Count up the lines holding "their" in the material, then reply with only the number.

DATA EXTRACTS Start Marker

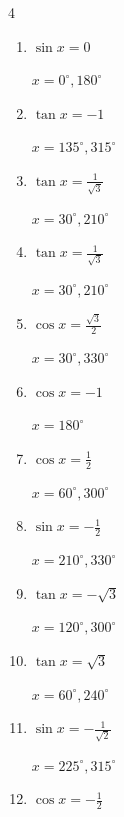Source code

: \begin{multicols}{4}
\begin{enumerate}
  \item $\displaystyle \sin{x}  = 0$

        $\displaystyle x = 0^{\circ} , 180^{\circ}$

  \item $\displaystyle \tan{x}  = -1$

        $\displaystyle x = 135^{\circ} , 315^{\circ}$

  \item $\displaystyle \tan{x}  = \frac{1}{\sqrt{3}}$

        $\displaystyle x = 30^{\circ} , 210^{\circ}$

  \item $\displaystyle \tan{x}  = \frac{1}{\sqrt{3}}$

        $\displaystyle x = 30^{\circ} , 210^{\circ}$

  \item $\displaystyle \cos{x}  = \frac{\sqrt{3}}{2}$

        $\displaystyle x = 30^{\circ} , 330^{\circ}$

  \item $\displaystyle \cos{x}  = -1$

        $\displaystyle x = 180^{\circ}$

  \item $\displaystyle \cos{x}  = \frac{1}{2}$

        $\displaystyle x = 60^{\circ} , 300^{\circ}$

\columnbreak %

\resetques

  \item $\displaystyle \sin{x}  = -\frac{1}{2}$

        $\displaystyle x = 210^{\circ} , 330^{\circ}$

  \item $\displaystyle \tan{x}  = -\sqrt{3}$

        $\displaystyle x = 120^{\circ} , 300^{\circ}$

  \item $\displaystyle \tan{x}  = \sqrt{3}$

        $\displaystyle x = 60^{\circ} , 240^{\circ}$

  \item $\displaystyle \sin{x}  = -\frac{1}{\sqrt{2}}$

        $\displaystyle x = 225^{\circ} , 315^{\circ}$

  \item $\displaystyle \cos{x}  = -\frac{1}{2}$


\end{enumerate}
\end{multicols}
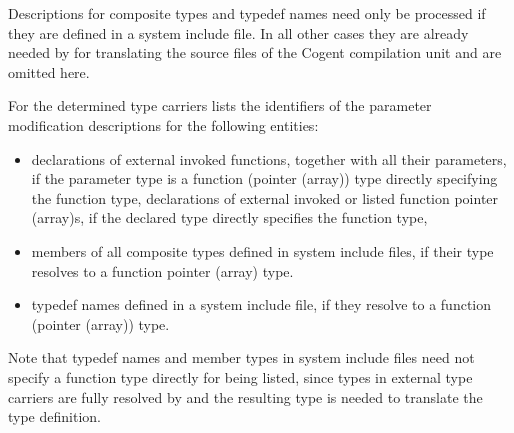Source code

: Descriptions for composite types and typedef names need only be processed if they are defined in a system include
file. In all other cases they are already needed by  for translating the source files
of the Cogent compilation unit and are omitted here.

For the determined type carriers  lists the identifiers of 
the parameter modification descriptions for the following entities:
\begin{itemize}
\item declarations of external invoked functions, together with all their parameters, if the parameter
type is a function (pointer (array)) type directly specifying the function type,
\items declarations of external invoked or listed function pointer (array)s, if the declared type directly specifies
the function type,
\item members of all composite types defined in system include files, if their type resolves to a function pointer (array) type.
\item typedef names defined in a system include file, if they resolve to a function (pointer (array)) type.
\end{itemize}

Note that typedef names and member types in system include files need not specify a function type directly for being listed, 
since types in external type carriers are fully resolved by  and the resulting type is needed to translate 
the type definition.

DATA EXTRACTS End Marker

* _WRITTEN SOLUTION_
2